* [Goal of the exercise] Each of the lines below must be restated exactly.
-- -- --
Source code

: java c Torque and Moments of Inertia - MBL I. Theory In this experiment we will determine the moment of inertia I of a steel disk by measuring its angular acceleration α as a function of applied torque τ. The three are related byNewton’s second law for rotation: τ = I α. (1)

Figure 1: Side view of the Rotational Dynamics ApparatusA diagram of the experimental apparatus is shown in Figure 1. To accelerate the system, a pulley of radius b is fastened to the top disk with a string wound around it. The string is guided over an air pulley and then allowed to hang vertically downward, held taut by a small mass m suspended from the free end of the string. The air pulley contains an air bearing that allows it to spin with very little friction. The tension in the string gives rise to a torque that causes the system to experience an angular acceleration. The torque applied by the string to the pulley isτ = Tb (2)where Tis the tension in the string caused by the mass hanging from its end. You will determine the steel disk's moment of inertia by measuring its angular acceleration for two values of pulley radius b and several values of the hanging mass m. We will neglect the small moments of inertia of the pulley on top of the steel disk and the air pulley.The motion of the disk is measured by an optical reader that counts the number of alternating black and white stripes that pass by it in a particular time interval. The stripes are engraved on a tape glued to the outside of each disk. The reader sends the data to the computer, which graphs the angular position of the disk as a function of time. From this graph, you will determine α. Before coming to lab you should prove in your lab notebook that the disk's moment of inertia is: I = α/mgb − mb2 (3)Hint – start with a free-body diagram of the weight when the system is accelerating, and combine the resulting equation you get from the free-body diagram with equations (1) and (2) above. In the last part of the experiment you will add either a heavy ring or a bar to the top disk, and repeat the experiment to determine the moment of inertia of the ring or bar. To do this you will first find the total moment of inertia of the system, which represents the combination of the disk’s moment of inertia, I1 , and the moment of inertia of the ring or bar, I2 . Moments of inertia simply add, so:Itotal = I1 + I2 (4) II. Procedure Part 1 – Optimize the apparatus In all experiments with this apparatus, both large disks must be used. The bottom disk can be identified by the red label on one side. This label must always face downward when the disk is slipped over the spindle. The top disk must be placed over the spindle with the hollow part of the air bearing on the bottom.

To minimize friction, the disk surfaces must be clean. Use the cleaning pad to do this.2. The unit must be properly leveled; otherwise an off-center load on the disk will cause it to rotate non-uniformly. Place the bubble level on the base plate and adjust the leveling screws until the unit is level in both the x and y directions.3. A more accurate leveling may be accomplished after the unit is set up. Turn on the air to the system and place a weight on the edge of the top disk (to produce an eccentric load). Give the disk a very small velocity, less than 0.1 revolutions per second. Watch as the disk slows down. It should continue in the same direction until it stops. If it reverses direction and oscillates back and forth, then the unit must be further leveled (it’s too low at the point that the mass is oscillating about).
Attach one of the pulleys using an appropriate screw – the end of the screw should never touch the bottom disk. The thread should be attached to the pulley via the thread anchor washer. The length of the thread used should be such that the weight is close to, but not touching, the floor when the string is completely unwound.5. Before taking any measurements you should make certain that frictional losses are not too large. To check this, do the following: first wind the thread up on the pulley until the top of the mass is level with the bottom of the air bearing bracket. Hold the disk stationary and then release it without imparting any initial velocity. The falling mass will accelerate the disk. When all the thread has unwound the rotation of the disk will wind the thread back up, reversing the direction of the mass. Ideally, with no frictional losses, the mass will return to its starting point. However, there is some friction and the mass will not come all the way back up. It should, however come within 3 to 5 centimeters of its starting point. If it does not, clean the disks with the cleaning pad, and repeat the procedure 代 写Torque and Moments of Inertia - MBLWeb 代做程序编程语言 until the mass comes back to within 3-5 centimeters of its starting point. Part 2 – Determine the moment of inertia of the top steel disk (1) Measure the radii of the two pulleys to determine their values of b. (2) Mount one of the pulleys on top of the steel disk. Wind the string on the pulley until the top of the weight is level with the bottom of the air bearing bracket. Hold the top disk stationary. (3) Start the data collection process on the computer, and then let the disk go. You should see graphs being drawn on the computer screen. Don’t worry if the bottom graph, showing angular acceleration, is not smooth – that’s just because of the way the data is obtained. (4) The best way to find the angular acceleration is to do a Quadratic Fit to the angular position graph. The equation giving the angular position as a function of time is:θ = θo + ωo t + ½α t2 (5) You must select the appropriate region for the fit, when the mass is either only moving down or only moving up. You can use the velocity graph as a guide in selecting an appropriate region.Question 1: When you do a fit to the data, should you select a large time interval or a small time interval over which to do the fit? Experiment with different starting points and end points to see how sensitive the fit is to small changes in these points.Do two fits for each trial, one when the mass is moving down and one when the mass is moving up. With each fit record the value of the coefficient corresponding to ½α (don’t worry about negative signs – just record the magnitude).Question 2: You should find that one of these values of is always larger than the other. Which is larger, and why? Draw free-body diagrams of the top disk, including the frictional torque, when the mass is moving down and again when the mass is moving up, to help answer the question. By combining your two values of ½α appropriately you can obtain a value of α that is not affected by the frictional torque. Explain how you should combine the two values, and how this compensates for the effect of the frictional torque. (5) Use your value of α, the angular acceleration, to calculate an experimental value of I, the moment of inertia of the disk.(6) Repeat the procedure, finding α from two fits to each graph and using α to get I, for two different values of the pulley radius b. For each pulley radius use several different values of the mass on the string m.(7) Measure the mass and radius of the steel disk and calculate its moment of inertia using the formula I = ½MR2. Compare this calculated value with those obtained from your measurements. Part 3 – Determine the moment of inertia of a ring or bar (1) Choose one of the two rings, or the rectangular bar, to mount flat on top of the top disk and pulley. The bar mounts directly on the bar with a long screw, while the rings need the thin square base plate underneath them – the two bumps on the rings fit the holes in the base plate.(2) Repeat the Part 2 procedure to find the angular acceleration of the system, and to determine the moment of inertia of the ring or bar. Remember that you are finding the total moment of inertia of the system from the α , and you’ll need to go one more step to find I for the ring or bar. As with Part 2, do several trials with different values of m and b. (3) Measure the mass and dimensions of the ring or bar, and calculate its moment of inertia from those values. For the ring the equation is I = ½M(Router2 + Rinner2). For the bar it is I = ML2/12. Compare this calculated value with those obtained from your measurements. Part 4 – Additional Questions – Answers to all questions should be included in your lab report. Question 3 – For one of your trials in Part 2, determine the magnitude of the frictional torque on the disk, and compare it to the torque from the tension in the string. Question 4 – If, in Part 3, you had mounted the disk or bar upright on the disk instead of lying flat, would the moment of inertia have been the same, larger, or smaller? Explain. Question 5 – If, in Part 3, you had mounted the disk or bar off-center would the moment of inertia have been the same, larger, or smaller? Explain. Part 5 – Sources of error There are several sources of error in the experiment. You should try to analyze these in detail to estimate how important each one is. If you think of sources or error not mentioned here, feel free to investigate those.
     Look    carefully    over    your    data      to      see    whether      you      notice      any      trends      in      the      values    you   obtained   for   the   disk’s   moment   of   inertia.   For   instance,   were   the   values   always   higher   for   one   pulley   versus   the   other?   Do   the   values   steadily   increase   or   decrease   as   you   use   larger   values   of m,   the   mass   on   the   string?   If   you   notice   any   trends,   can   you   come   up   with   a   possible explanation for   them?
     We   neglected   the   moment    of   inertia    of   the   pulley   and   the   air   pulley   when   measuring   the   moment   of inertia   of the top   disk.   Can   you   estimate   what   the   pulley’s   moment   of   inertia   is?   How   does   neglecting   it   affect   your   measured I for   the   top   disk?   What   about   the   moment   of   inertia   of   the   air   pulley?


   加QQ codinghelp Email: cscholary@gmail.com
-- -- --
* [Exercise solution]
Source code

: java c Torque and Moments of Inertia - MBL I. Theory In this experiment we will determine the moment of inertia I of a steel disk by measuring its angular acceleration α as a function of applied torque τ. The three are related byNewton’s second law for rotation: τ = I α. (1)

Figure 1: Side view of the Rotational Dynamics ApparatusA diagram of the experimental apparatus is shown in Figure 1. To accelerate the system, a pulley of radius b is fastened to the top disk with a string wound around it. The string is guided over an air pulley and then allowed to hang vertically downward, held taut by a small mass m suspended from the free end of the string. The air pulley contains an air bearing that allows it to spin with very little friction. The tension in the string gives rise to a torque that causes the system to experience an angular acceleration. The torque applied by the string to the pulley isτ = Tb (2)where Tis the tension in the string caused by the mass hanging from its end. You will determine the steel disk's moment of inertia by measuring its angular acceleration for two values of pulley radius b and several values of the hanging mass m. We will neglect the small moments of inertia of the pulley on top of the steel disk and the air pulley.The motion of the disk is measured by an optical reader that counts the number of alternating black and white stripes that pass by it in a particular time interval. The stripes are engraved on a tape glued to the outside of each disk. The reader sends the data to the computer, which graphs the angular position of the disk as a function of time. From this graph, you will determine α. Before coming to lab you should prove in your lab notebook that the disk's moment of inertia is: I = α/mgb − mb2 (3)Hint – start with a free-body diagram of the weight when the system is accelerating, and combine the resulting equation you get from the free-body diagram with equations (1) and (2) above. In the last part of the experiment you will add either a heavy ring or a bar to the top disk, and repeat the experiment to determine the moment of inertia of the ring or bar. To do this you will first find the total moment of inertia of the system, which represents the combination of the disk’s moment of inertia, I1 , and the moment of inertia of the ring or bar, I2 . Moments of inertia simply add, so:Itotal = I1 + I2 (4) II. Procedure Part 1 – Optimize the apparatus In all experiments with this apparatus, both large disks must be used. The bottom disk can be identified by the red label on one side. This label must always face downward when the disk is slipped over the spindle. The top disk must be placed over the spindle with the hollow part of the air bearing on the bottom.

To minimize friction, the disk surfaces must be clean. Use the cleaning pad to do this.2. The unit must be properly leveled; otherwise an off-center load on the disk will cause it to rotate non-uniformly. Place the bubble level on the base plate and adjust the leveling screws until the unit is level in both the x and y directions.3. A more accurate leveling may be accomplished after the unit is set up. Turn on the air to the system and place a weight on the edge of the top disk (to produce an eccentric load). Give the disk a very small velocity, less than 0.1 revolutions per second. Watch as the disk slows down. It should continue in the same direction until it stops. If it reverses direction and oscillates back and forth, then the unit must be further leveled (it’s too low at the point that the mass is oscillating about).
Attach one of the pulleys using an appropriate screw – the end of the screw should never touch the bottom disk. The thread should be attached to the pulley via the thread anchor washer. The length of the thread used should be such that the weight is close to, but not touching, the floor when the string is completely unwound.5. Before taking any measurements you should make certain that frictional losses are not too large. To check this, do the following: first wind the thread up on the pulley until the top of the mass is level with the bottom of the air bearing bracket. Hold the disk stationary and then release it without imparting any initial velocity. The falling mass will accelerate the disk. When all the thread has unwound the rotation of the disk will wind the thread back up, reversing the direction of the mass. Ideally, with no frictional losses, the mass will return to its starting point. However, there is some friction and the mass will not come all the way back up. It should, however come within 3 to 5 centimeters of its starting point. If it does not, clean the disks with the cleaning pad, and repeat the procedure 代 写Torque and Moments of Inertia - MBLWeb 代做程序编程语言 until the mass comes back to within 3-5 centimeters of its starting point. Part 2 – Determine the moment of inertia of the top steel disk (1) Measure the radii of the two pulleys to determine their values of b. (2) Mount one of the pulleys on top of the steel disk. Wind the string on the pulley until the top of the weight is level with the bottom of the air bearing bracket. Hold the top disk stationary. (3) Start the data collection process on the computer, and then let the disk go. You should see graphs being drawn on the computer screen. Don’t worry if the bottom graph, showing angular acceleration, is not smooth – that’s just because of the way the data is obtained. (4) The best way to find the angular acceleration is to do a Quadratic Fit to the angular position graph. The equation giving the angular position as a function of time is:θ = θo + ωo t + ½α t2 (5) You must select the appropriate region for the fit, when the mass is either only moving down or only moving up. You can use the velocity graph as a guide in selecting an appropriate region.Question 1: When you do a fit to the data, should you select a large time interval or a small time interval over which to do the fit? Experiment with different starting points and end points to see how sensitive the fit is to small changes in these points.Do two fits for each trial, one when the mass is moving down and one when the mass is moving up. With each fit record the value of the coefficient corresponding to ½α (don’t worry about negative signs – just record the magnitude).Question 2: You should find that one of these values of is always larger than the other. Which is larger, and why? Draw free-body diagrams of the top disk, including the frictional torque, when the mass is moving down and again when the mass is moving up, to help answer the question. By combining your two values of ½α appropriately you can obtain a value of α that is not affected by the frictional torque. Explain how you should combine the two values, and how this compensates for the effect of the frictional torque. (5) Use your value of α, the angular acceleration, to calculate an experimental value of I, the moment of inertia of the disk.(6) Repeat the procedure, finding α from two fits to each graph and using α to get I, for two different values of the pulley radius b. For each pulley radius use several different values of the mass on the string m.(7) Measure the mass and radius of the steel disk and calculate its moment of inertia using the formula I = ½MR2. Compare this calculated value with those obtained from your measurements. Part 3 – Determine the moment of inertia of a ring or bar (1) Choose one of the two rings, or the rectangular bar, to mount flat on top of the top disk and pulley. The bar mounts directly on the bar with a long screw, while the rings need the thin square base plate underneath them – the two bumps on the rings fit the holes in the base plate.(2) Repeat the Part 2 procedure to find the angular acceleration of the system, and to determine the moment of inertia of the ring or bar. Remember that you are finding the total moment of inertia of the system from the α , and you’ll need to go one more step to find I for the ring or bar. As with Part 2, do several trials with different values of m and b. (3) Measure the mass and dimensions of the ring or bar, and calculate its moment of inertia from those values. For the ring the equation is I = ½M(Router2 + Rinner2). For the bar it is I = ML2/12. Compare this calculated value with those obtained from your measurements. Part 4 – Additional Questions – Answers to all questions should be included in your lab report. Question 3 – For one of your trials in Part 2, determine the magnitude of the frictional torque on the disk, and compare it to the torque from the tension in the string. Question 4 – If, in Part 3, you had mounted the disk or bar upright on the disk instead of lying flat, would the moment of inertia have been the same, larger, or smaller? Explain. Question 5 – If, in Part 3, you had mounted the disk or bar off-center would the moment of inertia have been the same, larger, or smaller? Explain. Part 5 – Sources of error There are several sources of error in the experiment. You should try to analyze these in detail to estimate how important each one is. If you think of sources or error not mentioned here, feel free to investigate those.
     Look    carefully    over    your    data      to      see    whether      you      notice      any      trends      in      the      values    you   obtained   for   the   disk’s   moment   of   inertia.   For   instance,   were   the   values   always   higher   for   one   pulley   versus   the   other?   Do   the   values   steadily   increase   or   decrease   as   you   use   larger   values   of m,   the   mass   on   the   string?   If   you   notice   any   trends,   can   you   come   up   with   a   possible explanation for   them?
     We   neglected   the   moment    of   inertia    of   the   pulley   and   the   air   pulley   when   measuring   the   moment   of inertia   of the top   disk.   Can   you   estimate   what   the   pulley’s   moment   of   inertia   is?   How   does   neglecting   it   affect   your   measured I for   the   top   disk?   What   about   the   moment   of   inertia   of   the   air   pulley?


   加QQ codinghelp Email: cscholary@gmail.com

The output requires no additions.